But tending to his post-pitch routine while watching the game on a television in the bowels of Busch Stadium, Montgomery had expectations from the moment the Cardinals’ lone 2023 All-Star stepped into the box to face Marlins lefty A.J. Puk with runners on first and third.

In a one-strike count, Arenado rifled a belt-high fastball on a line into the left field stands to cement St. Louis’ fourth consecutive win in walk-off fashion, 5-2 over the Marlins.

“I think everybody kind of had a little feeling it was going to happen,” Montgomery grinned.

Everybody, perhaps, except Marlins manager Skip Schumaker.

Despite being in the dugout for a number of Arenado’s thunderous swings against left-handed pitching as the Cardinals bench coach last season, Schumaker elected to have Puk face Arenado head-on.

The only run that mattered stood 90 feet away at third, so with second base open, it seemed like a plausible scenario to intentionally pass the slugger whose .979 lifetime OPS against lefties was sure to come into play. But with a resurgent Willson Contreras on deck, Schumaker let the chips fall against Arenado instead.

“Yeah, you consider it,” Schumaker said of whether he gave thought to an intentional walk. “Willson’s 1-for-2 against Puk. So I know the numbers. Maybe if he was behind in the count 2-0, that type of thing, I walk him.

“Hindsight, of course, if you knew he was going hit a home run, then yeah, you’d love to walk him now.”

Arenado’s 21st home run of the season was his first of the walk-off variety as a Cardinal. It elevated his RBI count to 71, which ranks second behind only Matt Olson on the NL leaderboard.

“He’s a joke, man,” Cardinals manager Oli Marmol marveled at Arenado. “He feels really good about where he’s at and right now he’s doing whatever he wants at the plate. It’s impressive. To have him up right there, you have a pretty good feeling that the game’s going to be over.”

The three-run shot punctuated another hard-fought win for the Cardinals as the team benefitted from six innings of one-run baseball from Montgomery followed by gritty performances out of the St. Louis bullpen.

In a 2-2 game in the top of the ninth, Jordan Hicks backed himself into a corner by putting runners on first and third with nobody out for arguably the best contact hitter in the game, Luis Arraez. But following the example of Chris Stratton, who struck out Arraez with a backfoot slider in the seventh inning, Hicks dropped one off the table in the ninth to fan the Miami second baseman and keep the hope for a clean inning alive.

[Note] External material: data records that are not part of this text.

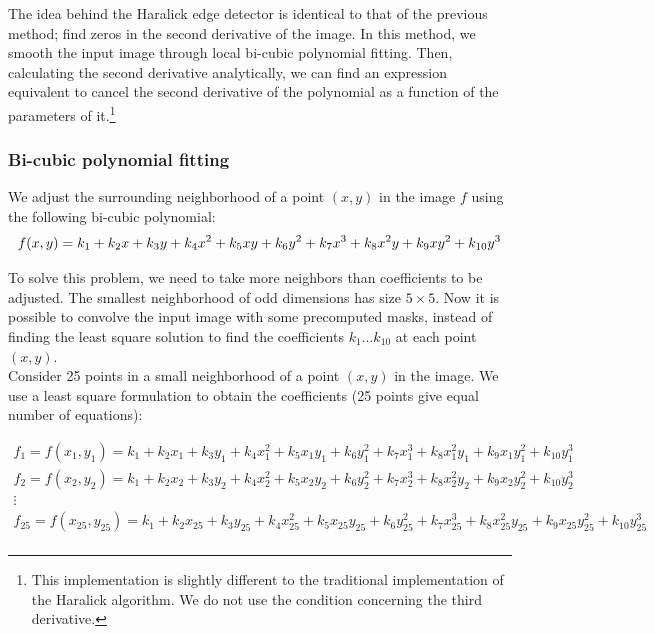 \documentclass{ipol}
\numberwithin{equation}{section}
\numberwithin{table}{section}
\numberwithin{figure}{section}
\begin{document}
The idea behind the Haralick edge detector is identical to that of the previous method; find zeros in 
the second derivative of the image. In this method, we smooth the input image through local bi-cubic
polynomial fitting. Then, calculating the second derivative analytically, we can find an expression 
equivalent to cancel the second derivative of the polynomial as a function of the parameters of it.\footnote{This implementation is slightly 
different to the traditional implementation of the Haralick algorithm. We do not use the condition concerning the third derivative.}\\

\subsubsection{Bi-cubic polynomial fitting}
\label{sec:bicubic}

We adjust the surrounding neighborhood of a point $(x,y)$ in the image $f$ using the following bi-cubic polynomial:
\begin{equation}
	\label{eq:bicubic}
	f(x,y) = k_1 + k_2x + k_3y + k_4x^2 + k_5xy + k_6y^2 + k_7x^3 + k_8x^2y + k_9xy^2 + k_{10}y^3\\
\end{equation}

To solve this problem, we need to take more neighbors than coefficients to be adjusted. The smallest 
neighborhood of odd dimensions has size $5\times5$. Now it is possible to convolve the input image
with some precomputed masks, instead of finding the least square solution to find the coefficients 
$k_1\dots k_{10}$ at each point $(x,y)$.\\

Consider 25 points in a small neighborhood of a point $(x,y)$ in the image. We use a least square
formulation to obtain the coefficients (25 points give equal number of equations):

\begin{equation*}
	\begin{array}{l}
		f_1 = f(x_1,y_1) = k_1 + k_2x_1 + k_3y_1 + k_4x_1^2 + k_5x_1y_1 + k_6y_1^2 + k_7x_1^3 + k_8x_1^2y_1 + k_9x_1y_1^2 + k_{10}y_1^3\\
		f_2 = f(x_2,y_2) = k_1 + k_2x_2 + k_3y_2 + k_4x_2^2 + k_5x_2y_2 + k_6y_2^2 + k_7x_2^3 + k_8x_2^2y_2 + k_9x_2y_2^2 + k_{10}y_2^3\\
		\vdots \\
		f_{25} = f(x_{25},y_{25}) = k_1 + k_2x_{25} + k_3y_{25} + k_4x_{25}^2 + k_5x_{25}y_{25} + k_6y_{25}^2 + k_7x_{25}^3 + k_8x_{25}^2y_{25} + k_9x_{25}y_{25}^2 + k_{10}y_{25}^3\\
	\end{array}
\end{equation*}
\end{document}
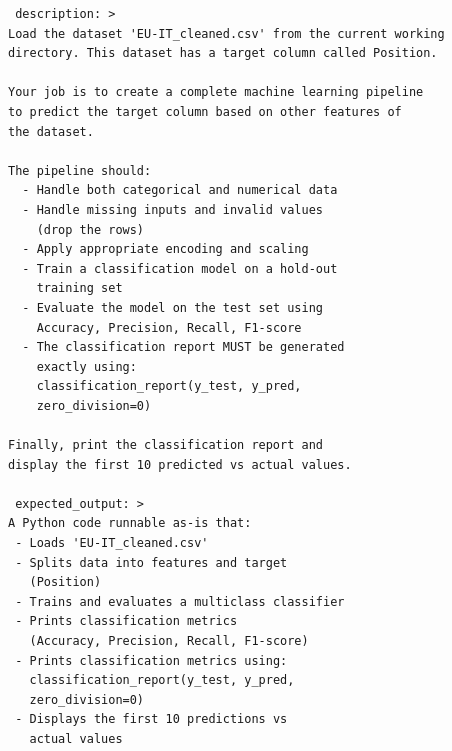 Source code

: \begin{tcolorbox}[ left=2pt,   right=2pt,   top=2pt,   bottom=2pt, colback=gray!5,colframe=black!40,title={Initial prompt (No Expertise)}]
\scriptsize
\setlength{\baselineskip}{0.6\baselineskip} \begin{verbatim}
 description: >
Load the dataset 'EU-IT_cleaned.csv' from the current working 
directory. This dataset has a target column called Position.

Your job is to create a complete machine learning pipeline 
to predict the target column based on other features of 
the dataset.

The pipeline should:
  - Handle both categorical and numerical data
  - Handle missing inputs and invalid values 
    (drop the rows)
  - Apply appropriate encoding and scaling
  - Train a classification model on a hold-out 
    training set
  - Evaluate the model on the test set using 
    Accuracy, Precision, Recall, F1-score
  - The classification report MUST be generated 
    exactly using:
    classification_report(y_test, y_pred, 
    zero_division=0)

Finally, print the classification report and 
display the first 10 predicted vs actual values.

 expected_output: >
A Python code runnable as-is that:
 - Loads 'EU-IT_cleaned.csv'
 - Splits data into features and target 
   (Position)
 - Trains and evaluates a multiclass classifier
 - Prints classification metrics 
   (Accuracy, Precision, Recall, F1-score)
 - Prints classification metrics using:
   classification_report(y_test, y_pred, 
   zero_division=0)
 - Displays the first 10 predictions vs 
   actual values
\end{verbatim}
\end{tcolorbox}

It was the first multi-strikeout game of the year for Arraez, who entered the day hitting .378.

“I feel like I had him,” Hicks stated plainly. “If I executed my sliders, I had him. I think he was really looking heater. Because he’s put good contact on it (recently)... Just changing it up on a good hitter like that. Sliders, four-seamer, sinker⁠—he’s seen it all now so I’ve got another thing in my back pocket if I face him again.”

After retiring Arraez, Hicks cleanly fielded a comebacker and threw a strike home to Contreras in time to cut down Jon Berti at the plate for the second out before fanning Garrett Cooper to escape the ninth unharmed.

JoJo Romero then further solidified his standing in an ever-shifting Cardinal bullpen hierarchy with a pair of strikeouts as he navigated the 10th without permitting the ‘Manfred Man’ to budge from second base. Arenado’s walk-off turned Romero into the winning pitcher for the second time in his MLB career, with both occasions coming this month in outings that saw Romero forced to navigate the so-called ghost runner in extra innings.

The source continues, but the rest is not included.